Problem requirements:
What you output must match the entries exactly, apart from the pictures, which are left out.
---- Source material
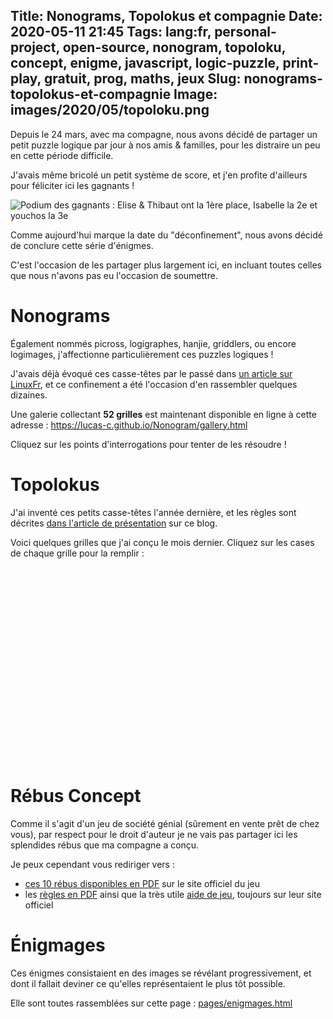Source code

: Title: Nonograms, Topolokus et compagnie
Date: 2020-05-11 21:45
Tags: lang:fr, personal-project, open-source, nonogram, topoloku, concept, enigme, javascript, logic-puzzle, print-play, gratuit, prog, maths, jeux
Slug: nonograms-topolokus-et-compagnie
Image: images/2020/05/topoloku.png
---

<!--
Partagé sur :
- http://www.bibmath.net/forums/viewtopic.php?id=12588
- http://www.prise2tete.fr/forum/viewtopic.php?id=13888
-->

<link rel="stylesheet" type="text/css" href="images/enigmes/topoloku.css">

Depuis le 24 mars, avec ma compagne, nous avons décidé de partager un petit puzzle logique par jour à nos amis & familles,
pour les distraire un peu en cette période difficile.

J'avais même bricolé un petit système de score, et j'en profite d'ailleurs pour féliciter ici les gagnants !

![Podium des gagnants : Elise & Thibaut ont la 1ère place, Isabelle la 2e et youchos la 3e](images/enigmes/podium.jpg)

Comme aujourd'hui marque la date du "déconfinement", nous avons décidé de conclure cette série d'énigmes.

C'est l'occasion de les partager plus largement ici, en incluant toutes celles que nous n'avons pas eu l'occasion de soumettre.

# Nonograms
Également nommés picross, logigraphes, hanjie, griddlers, ou encore logimages,
j'affectionne particulièrement ces puzzles logiques !

J'avais déjà évoqué ces casse-têtes par le passé dans [un article sur LinuxFr](https://linuxfr.org/news/generateurs-de-jeux-de-lettres-chiffres-libres),
et ce confinement a été l'occasion d'en rassembler quelques dizaines.

Une galerie collectant **52 grilles** est maintenant disponible en ligne à cette adresse :
<https://lucas-c.github.io/Nonogram/gallery.html>

Cliquez sur les points d'interrogations pour tenter de les résoudre !


# Topolokus

J'ai inventé ces petits casse-têtes l'année dernière, et les règles sont décrites [dans l'article de présentation](topoloku.html) sur ce blog.

Voici quelques grilles que j'ai conçu le mois dernier.
Cliquez sur les cases de chaque grille pour la remplir :

<table class="topoloku" data-size="[5, 4]"
       data-initial-letters='{"0,3": "✱", "1,3": "H", "2,0": "#", "3,3": "A"}'></table>

<br><br>

<table class="topoloku" data-size="[6, 5]"
       data-initial-letters='{"5,2": "P", "4,0": "L", "4,2": "T", "3,3": "K", "2,2": "K", "1,2": "K", "0,0": "K", "0,4": "K"}'
       data-secret-word-pos="[[5, 1], [5, 2], [5, 3], [2, 4]]"
       data-on-success="onTopolokuSuccess"></table>

<br><br>

<table class="topoloku" data-size="[5, 8]"
       data-initial-letters='{"0,0": "⦷", "3,3": "H", "0,4": "#", "1,4": "H", "2,6": "✱", "3,6": "H", "4,6": "#", "2,7": "#"}'></table>

<br><br>

<table class="topoloku" data-size="[5, 5]"
       data-initial-letters='{"2,0": "#", "2,1": "✱", "2,2": "E", "3,1": "E", "2,4": "#"}'></table>

<br><br>

<table class="topoloku" data-size="[6, 4]"
       data-initial-letters='{"0,0": "+", "3,0": "♡", "5,0": "=", "1,1": "L", "3,1": "L", "1,2": "=", "4,2": "=", "0,3": "L", "3,3": "+"}'
       data-secret-word-pos="[[1, 1], [2, 1], [3, 1], [4, 1], [5, 1]]"></table>

<br><br>

<table class="topoloku" data-size="[7, 10]"
       data-initial-letters='{"1,0": "X", "2,0": "Y", "3,0": "X", "6,0": "X", "0,2": "Z", "0,3": "X", "3,3": "X", "4,3": "X", "6,3": "X", "0,6": "X", "3,6": "X", "6,6": "X", "0,7": "X", "3,7": "X", "0,9": "X", "1,9": "X", "3,9": "X", "6,9": "X"}'></table>


# Rébus Concept

Comme il s'agit d'un jeu de société génial (sûrement en vente prêt de chez vous),
par respect pour le droit d'auteur je ne vais pas partager ici les splendides rébus que ma compagne a conçu.

Je peux cependant vous rediriger vers :

- [ces 10 rébus disponibles en PDF](https://concept-the-game.com/pnp/) sur le site officiel du jeu
- les [règles en PDF](https://concept-the-game.com/concept/files/rules/CONCEPT-RULES-FR.pdf)
ainsi que la très utile [aide de jeu](https://concept-the-game.com/concept/files/rules/CONCEPT-HELPSHEET-FR.pdf),
toujours sur leur site officiel


# Énigmages

Ces énigmes consistaient en des images se révélant progressivement,
et dont il fallait deviner ce qu'elles représentaient le plus tôt possible.

Elle sont toutes rassemblées sur cette page : [pages/enigmages.html](pages/enigmages.html)


<script type="module">
import { renderTopolokuUsingDataAttrs } from './images/enigmes/topoloku.js';
window.onTopolokuSuccess = (table) => {
  setTimeout(insertExtraLetter, 250, table, [[[5, 1], 'right-o'], [[5, 2], 'right-o'], [[5, 3], 'right-o'], [[2, 4], 'bottom-u']]);
  onTopolokuSuccess(table);
}
function insertExtraLetter(table, letterInfo) {
  if (!letterInfo.length) return;
  const [[i, j], cssClass] = letterInfo.shift();
  table.querySelector(`tr:nth-child(${j + 1}) > td:nth-child(${i + 1})`).classList.add(cssClass);
  setTimeout(insertExtraLetter, 500, table, letterInfo);
}
Array.from(document.getElementsByClassName('topoloku')).forEach(renderTopolokuUsingDataAttrs);
</script>

<style>
table.topoloku { margin: 0 auto; }
.right-o::after {
  content: 'O';
  display: block;
  width: var(--cell-size);
  line-height: var(--cell-size);
  position: absolute;
  right: calc(-1 * var(--cell-size));
  top: 0;
  background-color: lightgreen;
}
.bottom-u::after {
  content: 'U';
  display: block;
  width: var(--cell-size);
  line-height: var(--cell-size);
  position: absolute;
  right: 0;
  bottom: calc(-1 * var(--cell-size));
  background-color: lightgreen;
}
</style>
--------
Task solution:
Source code

: Title: Nonograms, Topolokus et compagnie
Date: 2020-05-11 21:45
Tags: lang:fr, personal-project, open-source, nonogram, topoloku, concept, enigme, javascript, logic-puzzle, print-play, gratuit, prog, maths, jeux
Slug: nonograms-topolokus-et-compagnie
Image: images/2020/05/topoloku.png
---

<!--
Partagé sur :
- http://www.bibmath.net/forums/viewtopic.php?id=12588
- http://www.prise2tete.fr/forum/viewtopic.php?id=13888
-->

<link rel="stylesheet" type="text/css" href="images/enigmes/topoloku.css">

Depuis le 24 mars, avec ma compagne, nous avons décidé de partager un petit puzzle logique par jour à nos amis & familles,
pour les distraire un peu en cette période difficile.

J'avais même bricolé un petit système de score, et j'en profite d'ailleurs pour féliciter ici les gagnants !

![Podium des gagnants : Elise & Thibaut ont la 1ère place, Isabelle la 2e et youchos la 3e](images/enigmes/podium.jpg)

Comme aujourd'hui marque la date du "déconfinement", nous avons décidé de conclure cette série d'énigmes.

C'est l'occasion de les partager plus largement ici, en incluant toutes celles que nous n'avons pas eu l'occasion de soumettre.

# Nonograms
Également nommés picross, logigraphes, hanjie, griddlers, ou encore logimages,
j'affectionne particulièrement ces puzzles logiques !

J'avais déjà évoqué ces casse-têtes par le passé dans [un article sur LinuxFr](https://linuxfr.org/news/generateurs-de-jeux-de-lettres-chiffres-libres),
et ce confinement a été l'occasion d'en rassembler quelques dizaines.

Une galerie collectant **52 grilles** est maintenant disponible en ligne à cette adresse :
<https://lucas-c.github.io/Nonogram/gallery.html>

Cliquez sur les points d'interrogations pour tenter de les résoudre !


# Topolokus

J'ai inventé ces petits casse-têtes l'année dernière, et les règles sont décrites [dans l'article de présentation](topoloku.html) sur ce blog.

Voici quelques grilles que j'ai conçu le mois dernier.
Cliquez sur les cases de chaque grille pour la remplir :

<table class="topoloku" data-size="[5, 4]"
       data-initial-letters='{"0,3": "✱", "1,3": "H", "2,0": "#", "3,3": "A"}'></table>

<br><br>

<table class="topoloku" data-size="[6, 5]"
       data-initial-letters='{"5,2": "P", "4,0": "L", "4,2": "T", "3,3": "K", "2,2": "K", "1,2": "K", "0,0": "K", "0,4": "K"}'
       data-secret-word-pos="[[5, 1], [5, 2], [5, 3], [2, 4]]"
       data-on-success="onTopolokuSuccess"></table>

<br><br>

<table class="topoloku" data-size="[5, 8]"
       data-initial-letters='{"0,0": "⦷", "3,3": "H", "0,4": "#", "1,4": "H", "2,6": "✱", "3,6": "H", "4,6": "#", "2,7": "#"}'></table>

<br><br>

<table class="topoloku" data-size="[5, 5]"
       data-initial-letters='{"2,0": "#", "2,1": "✱", "2,2": "E", "3,1": "E", "2,4": "#"}'></table>

<br><br>

<table class="topoloku" data-size="[6, 4]"
       data-initial-letters='{"0,0": "+", "3,0": "♡", "5,0": "=", "1,1": "L", "3,1": "L", "1,2": "=", "4,2": "=", "0,3": "L", "3,3": "+"}'
       data-secret-word-pos="[[1, 1], [2, 1], [3, 1], [4, 1], [5, 1]]"></table>

<br><br>

<table class="topoloku" data-size="[7, 10]"
       data-initial-letters='{"1,0": "X", "2,0": "Y", "3,0": "X", "6,0": "X", "0,2": "Z", "0,3": "X", "3,3": "X", "4,3": "X", "6,3": "X", "0,6": "X", "3,6": "X", "6,6": "X", "0,7": "X", "3,7": "X", "0,9": "X", "1,9": "X", "3,9": "X", "6,9": "X"}'></table>


# Rébus Concept

Comme il s'agit d'un jeu de société génial (sûrement en vente prêt de chez vous),
par respect pour le droit d'auteur je ne vais pas partager ici les splendides rébus que ma compagne a conçu.

Je peux cependant vous rediriger vers :

- [ces 10 rébus disponibles en PDF](https://concept-the-game.com/pnp/) sur le site officiel du jeu
- les [règles en PDF](https://concept-the-game.com/concept/files/rules/CONCEPT-RULES-FR.pdf)
ainsi que la très utile [aide de jeu](https://concept-the-game.com/concept/files/rules/CONCEPT-HELPSHEET-FR.pdf),
toujours sur leur site officiel


# Énigmages

Ces énigmes consistaient en des images se révélant progressivement,
et dont il fallait deviner ce qu'elles représentaient le plus tôt possible.

Elle sont toutes rassemblées sur cette page : [pages/enigmages.html](pages/enigmages.html)


<script type="module">
import { renderTopolokuUsingDataAttrs } from './images/enigmes/topoloku.js';
window.onTopolokuSuccess = (table) => {
  setTimeout(insertExtraLetter, 250, table, [[[5, 1], 'right-o'], [[5, 2], 'right-o'], [[5, 3], 'right-o'], [[2, 4], 'bottom-u']]);
  onTopolokuSuccess(table);
}
function insertExtraLetter(table, letterInfo) {
  if (!letterInfo.length) return;
  const [[i, j], cssClass] = letterInfo.shift();
  table.querySelector(`tr:nth-child(${j + 1}) > td:nth-child(${i + 1})`).classList.add(cssClass);
  setTimeout(insertExtraLetter, 500, table, letterInfo);
}
Array.from(document.getElementsByClassName('topoloku')).forEach(renderTopolokuUsingDataAttrs);
</script>

<style>
table.topoloku { margin: 0 auto; }
.right-o::after {
  content: 'O';
  display: block;
  width: var(--cell-size);
  line-height: var(--cell-size);
  position: absolute;
  right: calc(-1 * var(--cell-size));
  top: 0;
  background-color: lightgreen;
}
.bottom-u::after {
  content: 'U';
  display: block;
  width: var(--cell-size);
  line-height: var(--cell-size);
  position: absolute;
  right: 0;
  bottom: calc(-1 * var(--cell-size));
  background-color: lightgreen;
}
</style>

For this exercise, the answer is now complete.